Class Reunion_I decided to dust off a retro read review I wrote ages ago and publish it here. Enjoy!

If you’re looking for a fun, quick, juicy read you can’t go wrong reading anything by Rona Jaffe. Ms. Jaffe is her generation’s Carrie Bradshaw. She chronicled the love lives of women coming of age in the prim and prudish 1950s where gay men were still on the down low, straight men were all cads and women were pretty much expected to go to college and the workplace to find a husband.

I must have read my mom’s copy of Class Reunion when I was a middle school, and at the time it was probably pretty salacious to my 13-year-old brain. By today’s standards where any kid can access porn from the Internet, Class Reunion is probably pretty tame stuff. However, it’s also an engrossing, entertaining and page-turning read.

Class Reunion follows four main characters during their years at Radcliffe and the years after they graduate. Anabel is a high-spirited and flirtatious Southern belle. Chris is the mousy intellectual. Emily is insecure and eager to please. And Daphne is the campus golden girl. However, all of them have their trials and tribulations like anybody else.

Anabel, Chris, Emily and Daphne pretty much arrive at Radcliffe with one thing in mind. Marriage! Sure, they all desire getting an education, but having available men at nearby Harvard is just an added bonus. A Harvard man? Be still my heart!

As I mentioned, Class Reunion begins in the 1950s, a time of white gloves and pearls. Women were supposed to aspire to be wives and mothers and they better be virgins on their wedding night! Of course, plenty of people had sexy time before their nuptials. And in Class Reunion a few characters indulge in carnal delights. Anabel, the Blanche Devereaux of the group, is one of the first to have sex, and is immediately branded a whore. And mousy Chris sleeps with Alexander who she later finds out is keeping a deep, dark secret. Emily falls in love with an aspiring doctor, and Daphne tries to hold on to her golden girl status hoping nobody will find out she has epilepsy.

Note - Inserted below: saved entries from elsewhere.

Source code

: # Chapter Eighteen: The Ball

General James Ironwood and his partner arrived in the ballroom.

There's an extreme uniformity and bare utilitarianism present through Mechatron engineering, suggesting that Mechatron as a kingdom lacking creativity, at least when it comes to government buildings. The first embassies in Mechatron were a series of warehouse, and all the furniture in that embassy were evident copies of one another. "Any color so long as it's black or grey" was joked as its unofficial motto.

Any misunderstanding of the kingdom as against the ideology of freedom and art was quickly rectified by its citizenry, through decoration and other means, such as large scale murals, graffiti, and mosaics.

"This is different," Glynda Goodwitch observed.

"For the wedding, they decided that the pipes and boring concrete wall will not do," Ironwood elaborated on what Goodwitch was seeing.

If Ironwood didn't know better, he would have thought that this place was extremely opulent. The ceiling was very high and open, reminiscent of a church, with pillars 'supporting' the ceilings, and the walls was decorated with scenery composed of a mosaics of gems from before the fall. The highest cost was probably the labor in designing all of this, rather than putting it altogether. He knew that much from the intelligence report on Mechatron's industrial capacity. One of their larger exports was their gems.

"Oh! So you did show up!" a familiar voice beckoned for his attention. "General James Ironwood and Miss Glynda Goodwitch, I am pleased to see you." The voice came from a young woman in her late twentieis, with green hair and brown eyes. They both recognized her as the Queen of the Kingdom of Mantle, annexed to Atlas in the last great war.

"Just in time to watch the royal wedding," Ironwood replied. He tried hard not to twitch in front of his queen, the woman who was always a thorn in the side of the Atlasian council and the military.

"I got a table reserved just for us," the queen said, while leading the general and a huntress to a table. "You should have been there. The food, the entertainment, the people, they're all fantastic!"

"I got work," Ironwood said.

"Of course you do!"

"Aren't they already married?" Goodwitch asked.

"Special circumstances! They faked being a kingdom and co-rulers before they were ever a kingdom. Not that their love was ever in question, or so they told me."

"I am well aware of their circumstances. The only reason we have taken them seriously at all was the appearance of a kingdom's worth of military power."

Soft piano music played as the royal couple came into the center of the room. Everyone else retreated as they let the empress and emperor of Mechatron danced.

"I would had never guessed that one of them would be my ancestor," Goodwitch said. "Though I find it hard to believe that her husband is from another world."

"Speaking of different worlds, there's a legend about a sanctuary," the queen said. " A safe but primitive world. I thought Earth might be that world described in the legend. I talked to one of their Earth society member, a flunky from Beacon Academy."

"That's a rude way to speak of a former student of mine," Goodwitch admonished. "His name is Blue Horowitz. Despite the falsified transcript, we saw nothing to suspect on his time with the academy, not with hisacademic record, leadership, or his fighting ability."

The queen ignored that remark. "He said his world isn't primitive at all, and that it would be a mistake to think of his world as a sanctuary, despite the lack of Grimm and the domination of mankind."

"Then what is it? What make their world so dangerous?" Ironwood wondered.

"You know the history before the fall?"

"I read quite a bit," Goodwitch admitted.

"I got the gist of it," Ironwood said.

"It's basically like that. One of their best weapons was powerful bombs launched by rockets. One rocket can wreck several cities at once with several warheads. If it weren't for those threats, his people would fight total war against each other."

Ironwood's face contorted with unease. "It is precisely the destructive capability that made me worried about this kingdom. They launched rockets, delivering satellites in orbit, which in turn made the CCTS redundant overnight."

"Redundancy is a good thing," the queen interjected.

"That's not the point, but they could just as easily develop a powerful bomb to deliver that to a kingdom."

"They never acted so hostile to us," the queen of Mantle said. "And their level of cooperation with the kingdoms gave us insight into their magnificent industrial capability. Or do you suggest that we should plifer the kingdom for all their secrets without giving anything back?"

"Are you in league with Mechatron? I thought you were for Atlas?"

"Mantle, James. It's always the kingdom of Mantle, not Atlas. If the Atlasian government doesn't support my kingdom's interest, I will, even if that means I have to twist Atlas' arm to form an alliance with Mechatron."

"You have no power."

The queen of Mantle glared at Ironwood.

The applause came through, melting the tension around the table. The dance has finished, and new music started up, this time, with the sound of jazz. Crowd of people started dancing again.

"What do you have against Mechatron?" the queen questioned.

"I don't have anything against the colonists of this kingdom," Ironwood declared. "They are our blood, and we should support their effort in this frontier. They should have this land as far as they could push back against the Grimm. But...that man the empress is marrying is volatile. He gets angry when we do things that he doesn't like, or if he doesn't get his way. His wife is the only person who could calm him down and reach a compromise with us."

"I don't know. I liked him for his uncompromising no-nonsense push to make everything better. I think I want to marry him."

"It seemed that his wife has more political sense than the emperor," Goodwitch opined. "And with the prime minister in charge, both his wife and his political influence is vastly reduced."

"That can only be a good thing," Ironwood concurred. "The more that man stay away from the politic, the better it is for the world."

All the women do find love as graduation appears. And they believe marriage, children and life in suburbia will be blissful. But of course, following a linear path so in-grained in the 1950s course doesn’t come to fruition. And the upheavals of the 1960s and 1970s definitely affect our heroines. Daphne gives birth to a child with Down ’s syndrome. Chris’ husband Alexander is gay. Anabel’s bestie, Max, is brutally murdered. And Emily realizes being a doctor’s wife isn’t exactly a picnic.

The Radcliffe grads meet once again at their 20th class reunion. They are older, maybe wiser and try to come to grips of how life has changed for themselves and the world around them.

Class Reunion is hardly groundbreaking. And the characters fit into stereotypical female archetypes found in everything from the Golden Girls to Sex in the City. In fact, while writing this I kept thinking to myself, “Okay, Chris is the Miranda. Emily is neurotic like Carrie. Daphne reminds me of Charlotte. And Anabel is totally Samantha.” Still, Class Reunion is the perfect retro chick-lit and a great trashy read.